Parlando seriamente, direi Calhanoglu. Poi Pjanic, e terrei in considerazione sempre Pirlo. James bravo, ma non ai loro livelli,secondo me. Perlomeno per costanza...


----------



## gabuz (30 Ottobre 2015)

Torros ha scritto:


> ma dai Calhanoglu..
> 
> cioé James ogni punizione che tira è un gol o un assist, il turco gol del genere su punzione non ne ha mai fatti.



Apri i Topic per conoscere le idee degli altri o per convincere gli altri delle tue? Da come rispondi sembra più la seconda


----------



## mefisto94 (30 Ottobre 2015)

Ma nessuno dice Balo ?


----------



## Serginho (30 Ottobre 2015)

Qualcuno ha detto Juninho Pernambucano o Van Hojidonk?


----------



## diavolo (30 Ottobre 2015)

Nicola Sansone


----------



## bmb (30 Ottobre 2015)

Pjanic è inarrivabile.


----------



## Willy Wonka (30 Ottobre 2015)

Mammarella.


----------



## Torros (30 Ottobre 2015)

gabuz ha scritto:


> Apri i Topic per conoscere le idee degli altri o per convincere gli altri delle tue? Da come rispondi sembra più la seconda



​
entrambe


----------



## Splendidi Incisivi (30 Ottobre 2015)

gabuz ha scritto:


> Apri i Topic per conoscere le idee degli altri o per convincere gli altri delle tue? Da come rispondi sembra più la seconda


Più che convincere direi costringere


----------



## Splendidi Incisivi (30 Ottobre 2015)

Serginho ha scritto:


> Qualcuno ha detto Juninho Pernambucano o Van Hojidonk?


Vabbe, in attività... in assoluto penso sia Juninho il miglior tiratore della storia.


----------



## Torros (30 Ottobre 2015)

Splendidi Incisivi ha scritto:


> Più che convincere direi costringere



sono un dittatore


----------



## Dumbaghi (30 Ottobre 2015)

Forse solo in questo caso sarebbero interessanti in numeri (in termini percentuali)

però va detto che c'è gente che con coraggio ci prova anche da 40 metri e c'è chi batte solo quelle ''comode''


Non sarebbero comunque affidabili.

1)Calhanoglu
2)Pjanic
3)Balotelli



Splendidi Incisivi ha scritto:


> Vabbe, in attività... in assoluto penso sia Juninho il miglior tiratore della storia.

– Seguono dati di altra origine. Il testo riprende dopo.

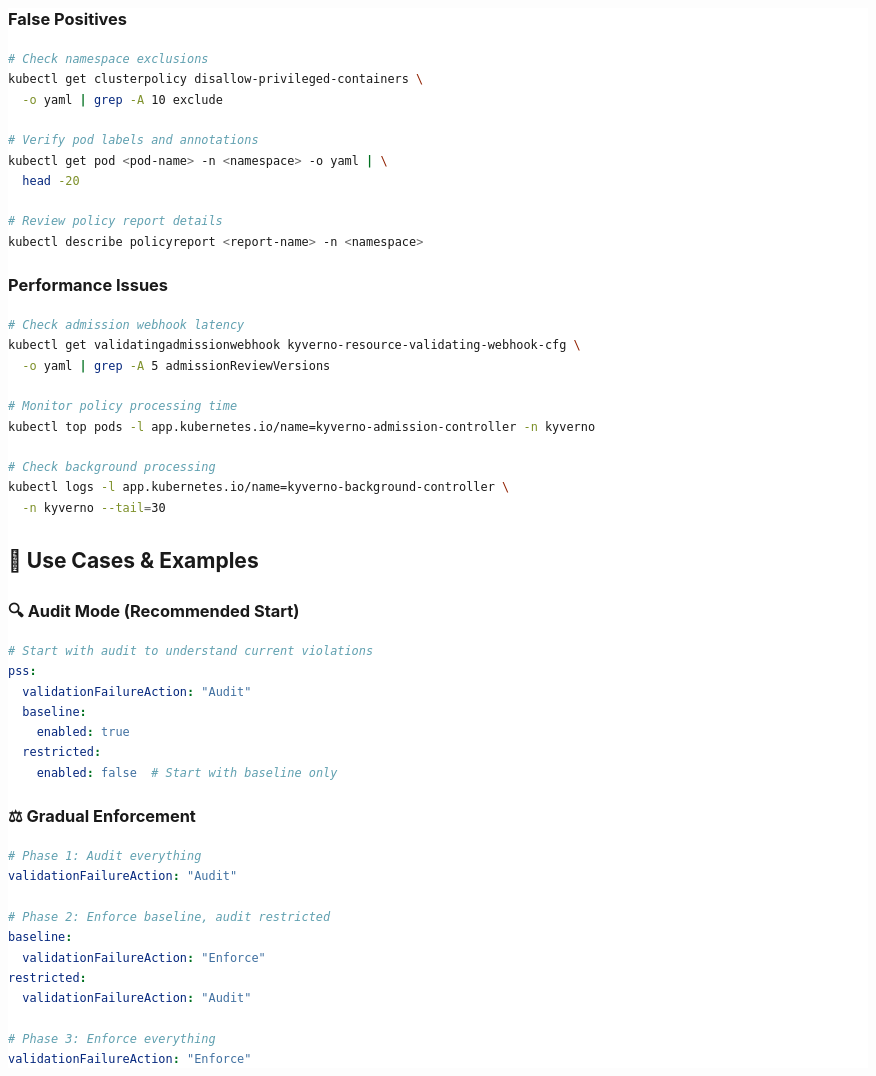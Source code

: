 ### False Positives  
```bash
# Check namespace exclusions
kubectl get clusterpolicy disallow-privileged-containers \
  -o yaml | grep -A 10 exclude

# Verify pod labels and annotations
kubectl get pod <pod-name> -n <namespace> -o yaml | \
  head -20

# Review policy report details
kubectl describe policyreport <report-name> -n <namespace>
```

### Performance Issues
```bash
# Check admission webhook latency
kubectl get validatingadmissionwebhook kyverno-resource-validating-webhook-cfg \
  -o yaml | grep -A 5 admissionReviewVersions

# Monitor policy processing time
kubectl top pods -l app.kubernetes.io/name=kyverno-admission-controller -n kyverno

# Check background processing
kubectl logs -l app.kubernetes.io/name=kyverno-background-controller \
  -n kyverno --tail=30
```

## 🎯 Use Cases & Examples

### 🔍 **Audit Mode (Recommended Start)**
```yaml
# Start with audit to understand current violations
pss:
  validationFailureAction: "Audit"
  baseline:
    enabled: true
  restricted:
    enabled: false  # Start with baseline only
```

### ⚖️ **Gradual Enforcement**
```yaml
# Phase 1: Audit everything
validationFailureAction: "Audit"

# Phase 2: Enforce baseline, audit restricted
baseline:
  validationFailureAction: "Enforce"
restricted:
  validationFailureAction: "Audit"

# Phase 3: Enforce everything  
validationFailureAction: "Enforce"
```
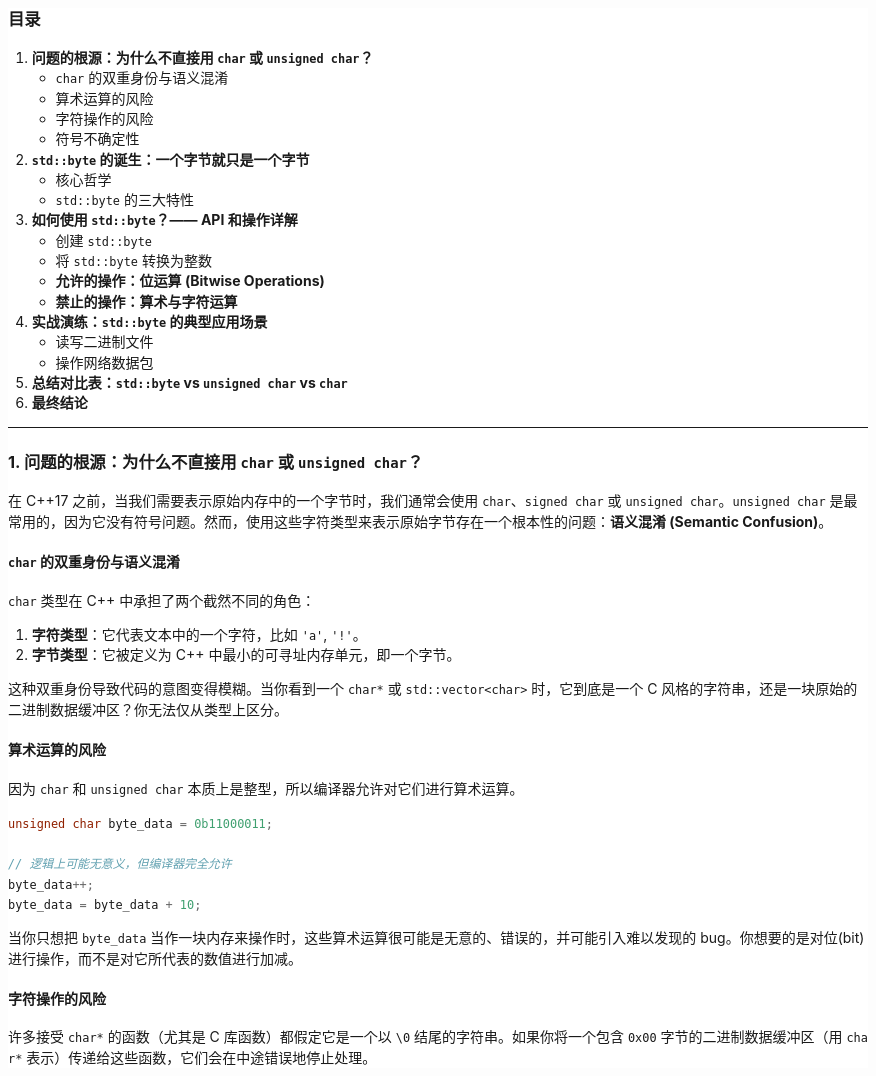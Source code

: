 ### **目录**

1.  **问题的根源：为什么不直接用 `char` 或 `unsigned char`？**
      * `char` 的双重身份与语义混淆
      * 算术运算的风险
      * 字符操作的风险
      * 符号不确定性
2.  **`std::byte` 的诞生：一个字节就只是一个字节**
      * 核心哲学
      * `std::byte` 的三大特性
3.  **如何使用 `std::byte`？—— API 和操作详解**
      * 创建 `std::byte`
      * 将 `std::byte` 转换为整数
      * **允许的操作：位运算 (Bitwise Operations)**
      * **禁止的操作：算术与字符运算**
4.  **实战演练：`std::byte` 的典型应用场景**
      * 读写二进制文件
      * 操作网络数据包
5.  **总结对比表：`std::byte` vs `unsigned char` vs `char`**
6.  **最终结论**

-----

### **1. 问题的根源：为什么不直接用 `char` 或 `unsigned char`？**

在 C++17 之前，当我们需要表示原始内存中的一个字节时，我们通常会使用 `char`、`signed char` 或 `unsigned char`。`unsigned char` 是最常用的，因为它没有符号问题。然而，使用这些字符类型来表示原始字节存在一个根本性的问题：**语义混淆 (Semantic Confusion)**。

#### **`char` 的双重身份与语义混淆**

`char` 类型在 C++ 中承担了两个截然不同的角色：

1.  **字符类型**：它代表文本中的一个字符，比如 `'a'`, `'!'`。
2.  **字节类型**：它被定义为 C++ 中最小的可寻址内存单元，即一个字节。

这种双重身份导致代码的意图变得模糊。当你看到一个 `char*` 或 `std::vector<char>` 时，它到底是一个 C 风格的字符串，还是一块原始的二进制数据缓冲区？你无法仅从类型上区分。

#### **算术运算的风险**

因为 `char` 和 `unsigned char` 本质上是整型，所以编译器允许对它们进行算术运算。

```cpp
unsigned char byte_data = 0b11000011;

// 逻辑上可能无意义，但编译器完全允许
byte_data++; 
byte_data = byte_data + 10; 
```

当你只想把 `byte_data` 当作一块内存来操作时，这些算术运算很可能是无意的、错误的，并可能引入难以发现的 bug。你想要的是对位(bit)进行操作，而不是对它所代表的数值进行加减。

#### **字符操作的风险**

许多接受 `char*` 的函数（尤其是 C 库函数）都假定它是一个以 `\0` 结尾的字符串。如果你将一个包含 `0x00` 字节的二进制数据缓冲区（用 `char*` 表示）传递给这些函数，它们会在中途错误地停止处理。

48% di punizioni segnate, tantissime oltre i 30 metri, irraggiungibile


----------



## Splendidi Incisivi (30 Ottobre 2015)

Dumbaghi ha scritto:


> Forse solo in questo caso sarebbero interessanti in numeri (in termini percentuali)
> 
> però va detto che c'è gente che con coraggio ci prova anche da 40 metri e c'è chi batte solo quelle ''comode''
> 
> ...


E dato che ne ha segnate 75, vuol dire dire che ne ha tirate soltanto 156


----------



## Dumbaghi (30 Ottobre 2015)

Splendidi Incisivi ha scritto:


> E dato che ne ha segnate 75, vuol dire dire che ne ha tirate soltanto 156



Mmmmm qualcosa non quadra, io sono sicuro di aver sentito questa statistica


----------



## Splendidi Incisivi (30 Ottobre 2015)

Dumbaghi ha scritto:


> Mmmmm qualcosa non quadra, io sono sicuro di aver sentito questa statistica


E io sono sicuro che ne ha segnate 75, quindi per transitività deve averne tirate 156  che comunque non sono poche, eh.


----------



## mefisto94 (30 Ottobre 2015)

Splendidi Incisivi ha scritto:


> E io sono sicuro che ne ha segnate 75, quindi per transitività deve averne tirate 156  che comunque non sono poche, eh.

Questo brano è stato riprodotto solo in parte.